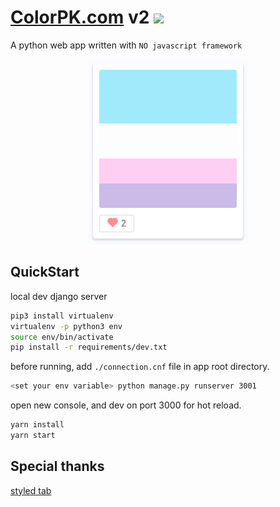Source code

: # [ColorPK.com](https://www.colorpk.com) v2 ![](https://github.com/im6/vp2/workflows/build/badge.svg)

A python web app written with `NO javascript framework`

<p align="center">
  <img width="256" height="296" src="https://github.com/im6/vp2/blob/master/static/logo.png">
</p>

## QuickStart

local dev django server

```sh
pip3 install virtualenv
virtualenv -p python3 env
source env/bin/activate
pip install -r requirements/dev.txt
```

before running, add `./connection.cnf` file in app root directory.

```sh
<set your env variable> python manage.py runserver 3001
```

open new console, and dev on port 3000 for hot reload.

```sh
yarn install
yarn start
```

## Special thanks

[styled tab](//https://codepen.io/JiveDig/pen/jbdJXR)
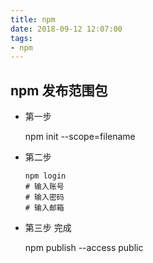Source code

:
 ```yaml
---
title: npm
date: 2018-09-12 12:07:00
tags:
- npm
---
```

## npm 发布范围包

* 第一步

    npm init --scope=filename


* 第二步

    ```
    npm login
    # 输入账号
    # 输入密码
    # 输入邮箱
    ```

* 第三步  完成

    npm publish --access public

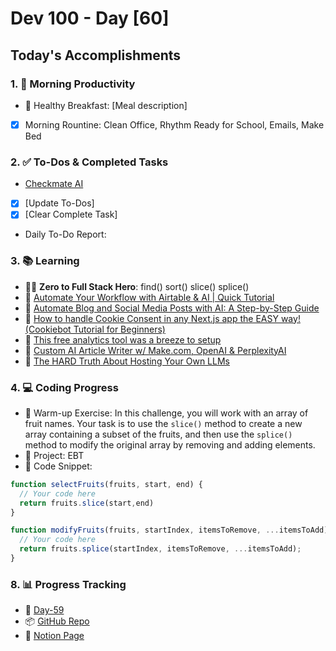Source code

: # Dev 100 - Day [60]

## Today's Accomplishments

### 1. 🌅 Morning Productivity

- 🍳 Healthy Breakfast: [Meal description]
- [x] Morning Rountine: Clean Office, Rhythm Ready for School, Emails, Make Bed


### 2. ✅ To-Dos & Completed Tasks

- [Checkmate AI](https://checkmate-ai.vercel.app/)
- [x] [Update To-Dos]
- [x] [Clear Complete Task]
- Daily To-Do Report:

### 3. 📚 Learning

- 🦸‍♂️ **Zero to Full Stack Hero**: find() sort() slice() splice()
- 🔗 [Automate Your Workflow with Airtable & AI | Quick Tutorial](https://www.youtube.com/shorts/KBvUEAXJI44)
- 🔗 [Automate Blog and Social Media Posts with AI: A Step-by-Step Guide](https://www.youtube.com/watch?v=vdoQwWG5V5E)
- 🔗 [How to handle Cookie Consent in any Next.js app the EASY way! (Cookiebot Tutorial for Beginners)](https://www.youtube.com/watch?v=P5rGGE2nBCg)
- 🔗 [This free analytics tool was a breeze to setup](https://www.youtube.com/watch?v=p1YnUobgngo)
- 🔗 [Custom AI Article Writer w/ Make.com, OpenAI & PerplexityAI](https://www.youtube.com/watch?v=JU83DxWdcok)
- 🔗 [The HARD Truth About Hosting Your Own LLMs](https://www.youtube.com/watch?v=EMuBqcO048E)

### 4. 💻 Coding Progress

- 🧠 Warm-up Exercise: In this challenge, you will work with an array of fruit names. Your task is to use the `slice()` method to create a new array containing a subset of the fruits, and then use the `splice()` method to modify the original array by removing and adding elements.
- 🦺 Project: EBT
- 📝 Code Snippet:

```javascript
function selectFruits(fruits, start, end) {
  // Your code here
  return fruits.slice(start,end)
}

function modifyFruits(fruits, startIndex, itemsToRemove, ...itemsToAdd) {
  // Your code here
  return fruits.splice(startIndex, itemsToRemove, ...itemsToAdd);
}
```


### 8. 📊 Progress Tracking

- 🏫 [Day-59](https://www.skool.com/universityofcode/dev-100-day-59)
- 📦 [GitHub Repo](https://github.com/Digitl-Alchemyst/dev100/blob/main/Day-59/day59.md)
- 📄 [Notion Page](https://liberating-galley-48d.notion.site/Dev100-Coding-Lifestyle-Challenge-a85ec9fba3ce41f3b29d581a1a85d92b?pvs=4)


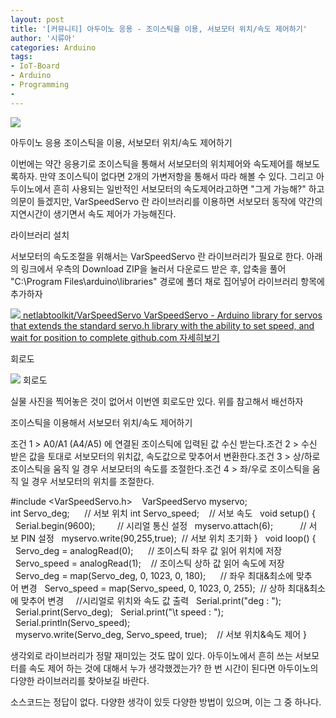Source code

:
 ```yaml
---
layout: post
title: '[커뮤니티] 아두이노 응용 - 조이스틱을 이용, 서보모터 위치/속도 제어하기'
author: '시류아'
categories: Arduino
tags:
- IoT-Board
- Arduino
- Programming
-
---
```



<script> location.href='https://cafe.naver.com/develoid/776072' ; </script>

<p>
 <p>
  <img src="https://dthumb-phinf.pstatic.net/?src=%22http%3A%2F%2Fblogfiles.naver.net%2FMjAxNzAxMTlfMjAg%2FMDAxNDg0NzgyOTg2MDkz.IJ-OFvCuaIXCQj9o-w--akt7nO5HcO4wKTusjASd3nUg.2Xyty9sVYKMUKOMWdOwiiUPd20-sMyrvXpP9XVXyjCQg.JPEG.searphiel9%2Farduino_logo.jpg%22&amp;type=cafe_wa740">
 </p>

</p>

<p>
 <p>
  <p>
   아두이노 응용
   조이스틱을 이용, 서보모터 위치/속도 제어하기
  </p>

 </p>

</p>

<p>
 <p>이번에는 약간 응용기로 조이스틱을 통해서 서보모터의 위치제어와 속도제어를 해보도록하자. 만약 조이스틱이 없다면 2개의 가변저항을 통해서 따라 해볼 수 있다. 그리고 아두이노에서 흔히 사용되는 일반적인 서보모터의 속도제어라고하면 "그게 가능해?" 하고 의문이 들겠지만, VarSpeedServo 란 라이브러리를 이용하면 서보모터 동작에 약간의 지연시간이 생기면서 속도 제어가 가능해진다.</p>

</p>

<p>
 <p>
  <p></p>

 </p>

</p>

<p>
 <p>
  <p>
   라이브러리 설치
  </p>

 </p>

</p>

<p>
 <p>서보모터의 속도조절을 위해서는 VarSpeedServo 란 라이브러리가 필요로 한다. 아래의 링크에서 우측의 Download ZIP을 눌러서 다운로드 받은 후, 압축을 풀어 "C:\Program Files\arduino\libraries" 경로에 폴더 채로 집어넣어 라이브러리 항목에 추가하자</p>

</p>

<p>
 <a href="https://github.com/netlabtoolkit/VarSpeedServo">   <img src="https://dthumb-phinf.pstatic.net/?src=%22http%3A%2F%2Fdthumb.phinf.naver.net%2F%3Fsrc%3D%2522https%253A%252F%252Favatars2.githubusercontent.com%252Fu%252F4582476%253Fv%253D3%2526s%253D400%2522%26amp%3Btype%3Dff120%22&amp;type=cafe_wa740">   netlabtoolkit/VarSpeedServo VarSpeedServo - Arduino library for servos that extends the standard servo.h library with the ability to set speed, and wait for position to complete github.com    자세히보기 </a>
</p>

<p>
 <p>
  <p></p>

 </p>

</p>

<p>
 <p>
  <p>
   회로도
  </p>

 </p>

</p>

<p>
 <p>
  <img src="https://dthumb-phinf.pstatic.net/?src=%22http%3A%2F%2Fblogfiles.naver.net%2FMjAxNzAxMTlfMjc4%2FMDAxNDg0NzgzMjk4ODY3.nmj0giAOsHHCuxCHvvtf4yUS_UTDby_OFphJc2cHGwIg.Nv1d8RBBLtt5_9Xy3tAYEhXjMAKDRZy15imeFW55Nqog.PNG.searphiel9%2F3.png%22&amp;type=cafe_wa740">
  회로도
 </p>

</p>

<p>
 <p>실물 사진을 찍어놓은 것이 없어서 이번엔 회로도만 있다. 위를 참고해서 배선하자</p>

</p>

<p>
 <p>
  <p></p>

 </p>

</p>

<p>
 <p>
  <p>
   조이스틱을 이용해서 서보모터 위치/속도 제어하기
  </p>

 </p>

</p>

<p>
 <p>조건 1 &gt; A0/A1 (A4/A5) 에 연결된 조이스틱에 입력된 값 수신 받는다.조건 2 &gt; 수신 받은 값을 토대로 서보모터의 위치값, 속도값으로 맞추어서 변환한다.조건 3 &gt; 상/하로 조이스틱을 움직 일 경우 서보모터의 속도를 조절한다.조건 4 &gt; 좌/우로 조이스틱을 움직 일 경우 서보모터의 위치를 조절한다.</p>

</p>

<p>
 <p>
  <p>
   #include&nbsp;&lt;VarSpeedServo.h&gt;&nbsp;
   &nbsp;
   VarSpeedServo&nbsp;myservo;
   &nbsp;
   int&nbsp;Servo_deg;&nbsp;&nbsp;&nbsp;&nbsp;&nbsp;&nbsp;//&nbsp;서보&nbsp;위치
   int&nbsp;Servo_speed;&nbsp;&nbsp;&nbsp;&nbsp;//&nbsp;서보&nbsp;속도
   &nbsp;
   void&nbsp;setup()&nbsp;{
   &nbsp;&nbsp;Serial.begin(9600);&nbsp;&nbsp;&nbsp;&nbsp;&nbsp;&nbsp;&nbsp;&nbsp;&nbsp;//&nbsp;시리얼&nbsp;통신&nbsp;설정
   &nbsp;&nbsp;myservo.attach(6);&nbsp;&nbsp;&nbsp;&nbsp;&nbsp;&nbsp;&nbsp;&nbsp;&nbsp;&nbsp;&nbsp;//&nbsp;서보&nbsp;PIN&nbsp;설정
   &nbsp;&nbsp;myservo.write(90,255,true);&nbsp;&nbsp;//&nbsp;서보&nbsp;위치&nbsp;초기화
   }
   &nbsp;
   void&nbsp;loop()&nbsp;{
   &nbsp;&nbsp;Servo_deg&nbsp;=&nbsp;analogRead(0);&nbsp;&nbsp;&nbsp;&nbsp;&nbsp;&nbsp;//&nbsp;조이스틱&nbsp;좌우&nbsp;값&nbsp;읽어&nbsp;위치에&nbsp;저장
   &nbsp;&nbsp;Servo_speed&nbsp;=&nbsp;analogRead(1);&nbsp;&nbsp;&nbsp;&nbsp;//&nbsp;조이스틱&nbsp;상하&nbsp;값&nbsp;읽어&nbsp;속도에&nbsp;저장
   &nbsp;&nbsp;
   &nbsp;&nbsp;Servo_deg&nbsp;=&nbsp;map(Servo_deg,&nbsp;0,&nbsp;1023,&nbsp;0,&nbsp;180);&nbsp;&nbsp;&nbsp;&nbsp;&nbsp;&nbsp;//&nbsp;좌우&nbsp;최대&amp;최소에&nbsp;맞추어&nbsp;변경
   &nbsp;&nbsp;Servo_speed&nbsp;=&nbsp;map(Servo_speed,&nbsp;0,&nbsp;1023,&nbsp;0,&nbsp;255);&nbsp;&nbsp;//&nbsp;상하&nbsp;최대&amp;최소에&nbsp;맞추어&nbsp;변경
   &nbsp;
   &nbsp;&nbsp;//시리얼로&nbsp;위치와&nbsp;속도&nbsp;값&nbsp;출력
   &nbsp;&nbsp;Serial.print("deg&nbsp;:&nbsp;");
   &nbsp;&nbsp;Serial.print(Servo_deg);
   &nbsp;&nbsp;Serial.print("\t&nbsp;speed&nbsp;:&nbsp;");
   &nbsp;&nbsp;Serial.println(Servo_speed);
   &nbsp;
   &nbsp;&nbsp;myservo.write(Servo_deg,&nbsp;Servo_speed,&nbsp;true);&nbsp;&nbsp;&nbsp;&nbsp;//&nbsp;서보&nbsp;위치&amp;속도&nbsp;제어
   }
  </p>

 </p>

</p>

<p>
 <p>
  <p></p>

 </p>

</p>

<p>
 <p>생각외로 라이브러리가 정말 재미있는 것도 많이 있다. 아두이노에서 흔히 쓰는 서보모터를 속도 제어 하는 것에 대해서 누가 생각했겠는가? 한 번 시간이 된다면 아두이노의 다양한 라이브러리를 찾아보길 바란다.</p>

</p>

<p>
 <p>
  <p></p>

 </p>

</p>

<p>
 <p>소스코드는 정답이 없다. 다양한 생각이 있듯 다양한 방법이 있으며, 이는 그 중 하나다.</p>

</p>
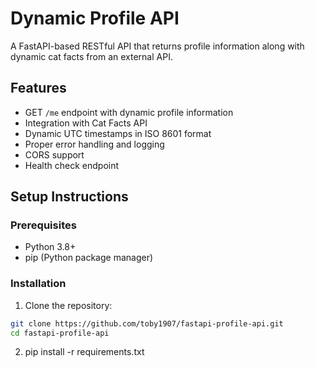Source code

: # Dynamic Profile API

A FastAPI-based RESTful API that returns profile information along with dynamic cat facts from an external API.

## Features

- GET `/me` endpoint with dynamic profile information
- Integration with Cat Facts API
- Dynamic UTC timestamps in ISO 8601 format
- Proper error handling and logging
- CORS support
- Health check endpoint

## Setup Instructions

### Prerequisites

- Python 3.8+
- pip (Python package manager)

### Installation

1. Clone the repository:

```bash
git clone https://github.com/toby1907/fastapi-profile-api.git
cd fastapi-profile-api
```

2. pip install -r requirements.txt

⁂

→ **What you have to do**
Exactly reproduce the run of lines from the start of the listing through the line with "### 2. ✅ To-Dos & Completed Tasks", inclusive; pictures are not copied.

→ **Output for this task**
Source code

: # [ColorPK.com](https://www.colorpk.com) v2 ![](https://github.com/im6/vp2/workflows/build/badge.svg)

A python web app written with `NO javascript framework`

<p align="center">
  <img width="256" height="296" src="https://github.com/im6/vp2/blob/master/static/logo.png">
</p>

## QuickStart

local dev django server

```sh
pip3 install virtualenv
virtualenv -p python3 env
source env/bin/activate
pip install -r requirements/dev.txt
```

before running, add `./connection.cnf` file in app root directory.

```sh
<set your env variable> python manage.py runserver 3001
```

open new console, and dev on port 3000 for hot reload.

```sh
yarn install
yarn start
```

## Special thanks

[styled tab](//https://codepen.io/JiveDig/pen/jbdJXR)
Source code

:
 ```yaml
---
title: npm
date: 2018-09-12 12:07:00
tags:
- npm
---
```

## npm 发布范围包

* 第一步

    npm init --scope=filename


* 第二步

    ```
    npm login
    # 输入账号
    # 输入密码
    # 输入邮箱
    ```

* 第三步  完成

    npm publish --access public

Source code

: # Dev 100 - Day [60]

## Today's Accomplishments

### 1. 🌅 Morning Productivity

- 🍳 Healthy Breakfast: [Meal description]
- [x] Morning Rountine: Clean Office, Rhythm Ready for School, Emails, Make Bed


### 2. ✅ To-Dos & Completed Tasks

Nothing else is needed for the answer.